> **Source records**
+++
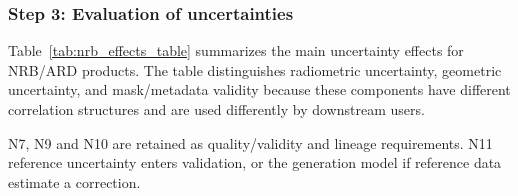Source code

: \subsubsection{Step 3: Evaluation of uncertainties}

Table~\ref{tab:nrb_effects_table} summarizes the main uncertainty effects for
\ac{NRB}/\ac{ARD} products. The table distinguishes radiometric uncertainty, geometric
uncertainty, and mask/metadata validity because these components have different
correlation structures and are used differently by downstream users.




N7, N9 and N10 are retained as quality/validity and lineage requirements. N11 reference uncertainty enters validation, or the generation model if reference data estimate a correction.

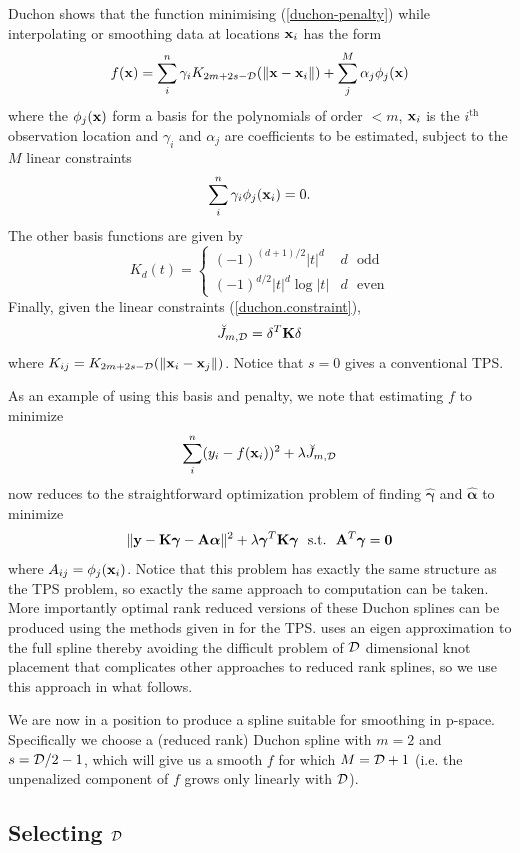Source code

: \documentclass[smallextended]{svjour3}       %
\newcommand{\beq}{\begin{equation}}
\newcommand{\eeq}{\end{equation}}
\newcommand{\ts}{^T}
\begin{document}
Duchon shows that the function minimising (\ref{duchon-penalty}) while interpolating or smoothing data at locations ${\bf x}_i$ has the form 
$$
f({\bf x}) = \sum_i^n \gamma_i K_{2m+2s-{\cal D}}(\|{\bf x}-{\bf x}_i\|) + \sum_j^M \alpha_j \phi_j({\bf x})
$$
where the $\phi_j({\bf x})$ form a basis for the polynomials of order $<m$, ${\bf x}_i$ is the $i^\text{th}$ observation location and $\gamma_i$ and $\alpha_j$ are coefficients to be estimated, subject to the $M$ linear constraints
\beq
\sum_i^n \gamma_i \phi_j({\bf x}_i)=0.
\label{duchon.constraint}
\eeq
The other basis functions are given by
$$
K_d(t) = \left \{ \begin{array}{ll}
(-1)^{(d+1)/2}|t|^d & d \text{~~odd}\\
(-1)^{d/2}|t|^d\log |t| & d \text{~~even}
\end{array} \right .
$$
Finally, given the linear constraints (\ref{duchon.constraint}),
$$
\breve{J}_{m,{\cal D}} = {\bf \delta} \ts {\bf K} {\bf \delta}
$$
where $K_{ij} = K_{2m+2s-{\cal D}}(\|{\bf x}_i-{\bf x}_j\|)$. Notice that $s=0$ gives a conventional TPS.

As an example of using this basis and penalty, we note that estimating $f$ to minimize
$$
\sum_i^n (y_i - f({\bf x}_i))^2 + \lambda \breve{J}_{m,{\cal D}}
$$
now reduces to the straightforward optimization problem of finding $\hat {\bm \gamma} $ and $\hat {\bm \alpha}$ to minimize
$$
\|{\bf y} - {\bf K } {\bm \gamma} - {\bf A}{\bm \alpha}  \|^2 + \lambda {\bm \gamma}\ts {\bf K} {\bm \gamma} ~~\text{s.t.}~~{\bf A}\ts {\bm \gamma} = {\bf 0}
$$
where $A_{ij} = \phi_j({\bf x}_i)$. Notice that this problem has exactly the same structure as the TPS problem, so exactly the same approach to computation can be taken. More importantly optimal rank reduced versions of these Duchon splines can be produced using the methods given in \cite{Wood:2003tc} for the TPS. \cite{Wood:2003tc} uses an eigen approximation to the full spline thereby avoiding the difficult problem of $\cal D$ dimensional knot placement that complicates other approaches to reduced rank splines, so we use this approach in what follows.

We are now in a position to produce a spline suitable for smoothing in p-space. Specifically we choose a (reduced rank) Duchon spline with $m=2$ and $s = {\cal D}/2 - 1$, which will give us a smooth $f$ for which $M={\cal D}+1$ (i.e. the unpenalized component of $f$ grows only linearly with $\cal D$).

\subsection{Selecting $\cal D$}
\label{s:mdsdimselect}
\end{document}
+++
> **Assigned task**
Only the lines above from the one with "radiometric uncertainty, geometric" through the one with "correlation structures and" should be duplicated, character for character.

> **Response for this exercise**
\ac{NRB}/\ac{ARD} products. The table distinguishes radiometric uncertainty, geometric
uncertainty, and mask/metadata validity because these components have different
correlation structures and are used differently by downstream users.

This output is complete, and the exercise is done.